26 Week 14 Lecture

26.1 Week 14 Readings

For this week, I suggest reading Aho Sections 9.17.

There are also a suite of papers we will discuss as part of our end-of-semester review for the final exam. I suggest reading them all but I will assign you one to focus on (and present) before class: Anderson et al. (2001), Beninger et al. (2012), Borer et al. (2009), Gelman (2011), Guthery et al. (2001), Makin and Xivry (2019), and Murtaugh (2007).

26.2 What does ‘multivariate’ mean?

Multivariate data includes more than one variable recorded from each experimental unit (replicate). For example, Lovett et al. (2000) measured many water chemistry variables (e.g., concentration of nitrate, ammonia, organic N) in each of 39 streams in the Catskill Mountains.

We’ve already worked with multivariate data when we fit multiple regressions or ANOVA models with more than one factors. We will be looking into some other commonly used multivariate analyses.

26.3 Multivariate associations

We are familiar with the process of measuring variation within a variable in linear regression using sums of squares and variances (which are equivalent to scaled sums of squares). For covariate 1, \(X_1\):

\[ \text{SS} (X_1) = \sum_{i = 1}^n ( X_{1i} - \bar{X}_{1} ) ^2 \]

\[ \mathrm{Var} (X_1) = \frac{1}{n - 1} \sum_{i = 1}^n ( X_{1i} - \bar{X}_{1} ) ^2 \] With multivariate data, we also look at the covariation between variables, as the sums of cross products or the covariances. For covariates 1 and 2, \(X_1, X_2\):

\[ \text{SCP} (X_1, X_2) = \sum_{i = 1}^n ( X_{1i} - \bar{X}_{1} ) ( X_{2i} - \bar{X}_{2} ) \]

\[ \mathrm{Cov} (X_1, X_2) = \frac{1}{n - 1} \sum_{i = 1}^n ( X_{1i} - \bar{X}_{1} ) ( X_{2i} - \bar{X}_{2} ) \]

We can do this for all of our covariates and get a matrix of the sums of squares and sums of cross products or a matrix of the variances and covariances. We could also standardize the variances and covariances by their standard deviations and get a matrix of correlations (\(r\)).

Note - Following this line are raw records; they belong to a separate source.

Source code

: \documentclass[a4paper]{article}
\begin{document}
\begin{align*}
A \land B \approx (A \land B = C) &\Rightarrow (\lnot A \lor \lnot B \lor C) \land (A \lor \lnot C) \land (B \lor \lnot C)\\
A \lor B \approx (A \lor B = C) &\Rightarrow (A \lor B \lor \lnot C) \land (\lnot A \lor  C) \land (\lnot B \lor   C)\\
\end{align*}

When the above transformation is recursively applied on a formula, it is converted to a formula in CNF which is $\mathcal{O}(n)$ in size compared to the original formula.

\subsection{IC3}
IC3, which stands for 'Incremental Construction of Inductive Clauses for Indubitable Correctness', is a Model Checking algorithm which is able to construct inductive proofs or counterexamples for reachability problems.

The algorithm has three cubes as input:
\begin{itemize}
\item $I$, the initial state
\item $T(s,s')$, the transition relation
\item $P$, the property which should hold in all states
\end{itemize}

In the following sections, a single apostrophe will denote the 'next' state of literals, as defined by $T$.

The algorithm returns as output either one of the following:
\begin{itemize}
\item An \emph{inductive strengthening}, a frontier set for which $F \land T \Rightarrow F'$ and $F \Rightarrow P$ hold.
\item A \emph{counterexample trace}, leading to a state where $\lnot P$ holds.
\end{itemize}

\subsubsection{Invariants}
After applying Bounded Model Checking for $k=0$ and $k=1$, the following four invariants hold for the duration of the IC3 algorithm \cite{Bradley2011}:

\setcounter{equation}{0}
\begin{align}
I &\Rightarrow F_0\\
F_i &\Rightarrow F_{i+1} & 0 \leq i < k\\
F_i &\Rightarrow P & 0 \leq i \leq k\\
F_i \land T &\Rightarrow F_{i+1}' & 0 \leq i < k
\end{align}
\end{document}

For multivariate analyses, we use the matrix of associations to find linear combinations of the covariates in the original dataset. We do this in order to summarize the variation in the original data set using new derived covariates (each new covariate involves all of the original covariates). Only the first couple of the new derived covariates may explain a lot of the variation in the data, which is useful when we have a lot of covariates.

When we have \(n\) observations and \(p\) covariates, our new covariate \(z_{j}\) for observation \(j\) is:

\[z_j = c_1 X_{1j} + c_2 X_{2j} + \dots + c_p X_{pj}\]

\(c_1\) through \(c_p\) are coefficients that describe how much each original covariate contributes to the new covariate, \(z\). There will be as many new covariates \(z\) as there were original ones (\(z_{1j}, z_{2j}, \dots, z_{pj}\)).

Note that you could also calculate \(z\) and \(c\) using the original matrix of data rather than the matrix of associations (check your R package information to see which method is used).

What do we estimate in a multivariate analysis?

Each \(z_j\) (remember, there are \(p\) of these for each observation \(j\)) is called a score. The entire equation above (again, there are \(p\) of these), is called a component.

The set of coefficients for each \(z\), \(c\), are called eigenvectors. So, there are \(p\) eigenvectors, each of length \(p\). They are often scaled, depending on your multivariate method.

The total amount of variation explained by each eigenvector is called the eigenvalue, \(\lambda\). There are \(p\) eigenvalues.

The eigenvectors and eigenvalues of the \(p\) components is what we use in a principal components analysis, canonical correlaion analysis, or a correspondence analysis.

If we have data that can be grouped, we can estimate the components in order to maximize between-group differences relative to within-group differences. This is what we get out of multivariate ANOVA (MANOVA) or discriminant function analysis.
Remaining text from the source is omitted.